It’s widely acknowledged that in any data warehousing and analytics project, around 80% of the effort is spent on ETL (Extract, Transform, Load) and other data preparation tasks. This isn’t just a random statistic; it’s a reality many professionals face. I’ve experienced this first-hand while working with the SSIS team at Microsoft. We saw a golden opportunity to make data analytics more accessible, user-friendly, and influential in the business world by reducing the time spent on data preparation. We certainly shook up the ETL market, but we didn’t change the dynamics of data analysis for business analysts.
Even today, it seems as though data preparation and ETL still make up roughly 80% of the effort involved in analytics projects. But instead of asking why this work takes so long, we should be asking why this work is needed in the first place. Why does data need so much preparation and transformation?
One reason is that when we extract data from its source system, we strip it of its semantic context. In the source system, data is created within a specific business context and stored alongside various supporting data that gives meaning and value to it. An invoice is not just a number and some line items: it is an element in a complex business process extending through marketing, sales, CRM, support, manufacturing, supply chain, shipping and much more. But when we extract that data, we lose all the rich operational context the source system provided. As a consequence, we have to put in a ton of work to rebuild as much of the original context as we need by enriching the newly extracted data. Yet the data was already semantically rich in the source system.

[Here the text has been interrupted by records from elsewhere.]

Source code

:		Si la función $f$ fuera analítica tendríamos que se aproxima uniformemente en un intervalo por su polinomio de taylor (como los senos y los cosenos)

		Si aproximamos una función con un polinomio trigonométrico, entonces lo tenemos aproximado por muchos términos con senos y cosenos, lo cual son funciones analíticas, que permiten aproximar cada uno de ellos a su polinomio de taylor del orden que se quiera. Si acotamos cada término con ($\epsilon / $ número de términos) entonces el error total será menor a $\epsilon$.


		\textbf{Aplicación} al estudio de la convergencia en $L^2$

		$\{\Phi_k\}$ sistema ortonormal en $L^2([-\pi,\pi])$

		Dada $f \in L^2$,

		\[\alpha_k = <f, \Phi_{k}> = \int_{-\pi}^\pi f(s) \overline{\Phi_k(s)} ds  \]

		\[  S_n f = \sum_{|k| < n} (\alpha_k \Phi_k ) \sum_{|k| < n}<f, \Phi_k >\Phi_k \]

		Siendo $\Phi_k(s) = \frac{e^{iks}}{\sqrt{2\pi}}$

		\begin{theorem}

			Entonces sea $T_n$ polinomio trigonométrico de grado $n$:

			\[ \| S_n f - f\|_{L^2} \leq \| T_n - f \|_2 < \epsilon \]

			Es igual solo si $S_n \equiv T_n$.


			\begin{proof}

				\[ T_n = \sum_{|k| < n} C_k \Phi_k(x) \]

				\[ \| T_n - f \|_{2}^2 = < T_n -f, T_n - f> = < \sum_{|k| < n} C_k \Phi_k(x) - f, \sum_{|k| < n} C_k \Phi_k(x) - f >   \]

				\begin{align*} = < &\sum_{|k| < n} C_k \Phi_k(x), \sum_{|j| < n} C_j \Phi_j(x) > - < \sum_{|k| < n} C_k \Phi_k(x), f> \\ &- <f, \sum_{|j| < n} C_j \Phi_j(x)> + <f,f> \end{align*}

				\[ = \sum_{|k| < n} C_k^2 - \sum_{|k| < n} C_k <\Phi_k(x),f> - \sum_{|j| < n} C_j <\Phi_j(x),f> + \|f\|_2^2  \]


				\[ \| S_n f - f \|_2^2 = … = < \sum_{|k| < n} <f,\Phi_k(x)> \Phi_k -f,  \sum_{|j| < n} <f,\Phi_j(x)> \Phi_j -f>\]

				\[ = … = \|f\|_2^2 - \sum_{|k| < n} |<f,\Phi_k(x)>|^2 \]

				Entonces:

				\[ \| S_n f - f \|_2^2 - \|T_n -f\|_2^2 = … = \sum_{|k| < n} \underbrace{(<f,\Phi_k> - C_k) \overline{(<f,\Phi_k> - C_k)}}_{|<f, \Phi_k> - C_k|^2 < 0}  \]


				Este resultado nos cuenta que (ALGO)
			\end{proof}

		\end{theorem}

I often say that extracting data for data warehouses and analytic systems is like uprooting a sapling from a forest to replant it in our garden. For it to thrive, we have to modify and enrich the soil, water and feed the young tree carefully, and meticulously tend to it. But in its native forest, the sapling didn’t need any of this assistance. It grew in a wonderfully complex, supportive ecosystem quite without our help.
So with business data. ETL and data transformation is too often a destructive process, which strips away meaning and context. And then we have to try to recreate that context all over again.
What is to be done? One straightforward solution is to create analytic systems that are virtual or hybrid, keeping the data where it’s semantically most comfortable – in its original application. With the advancements in modern virtualization technologies, this has become a much more viable option than in the past. We can now query, aggregate, and model data efficiently and effectively without having to construct new systems. By leveraging virtualization, we can access and analyze the data in its original context, preserving its semantic richness. This approach significantly reduces the need for ETL and data preparation, as the data is not being moved or transformed as extensively. The result is a more streamlined process that allows for quicker and more accurate data analysis.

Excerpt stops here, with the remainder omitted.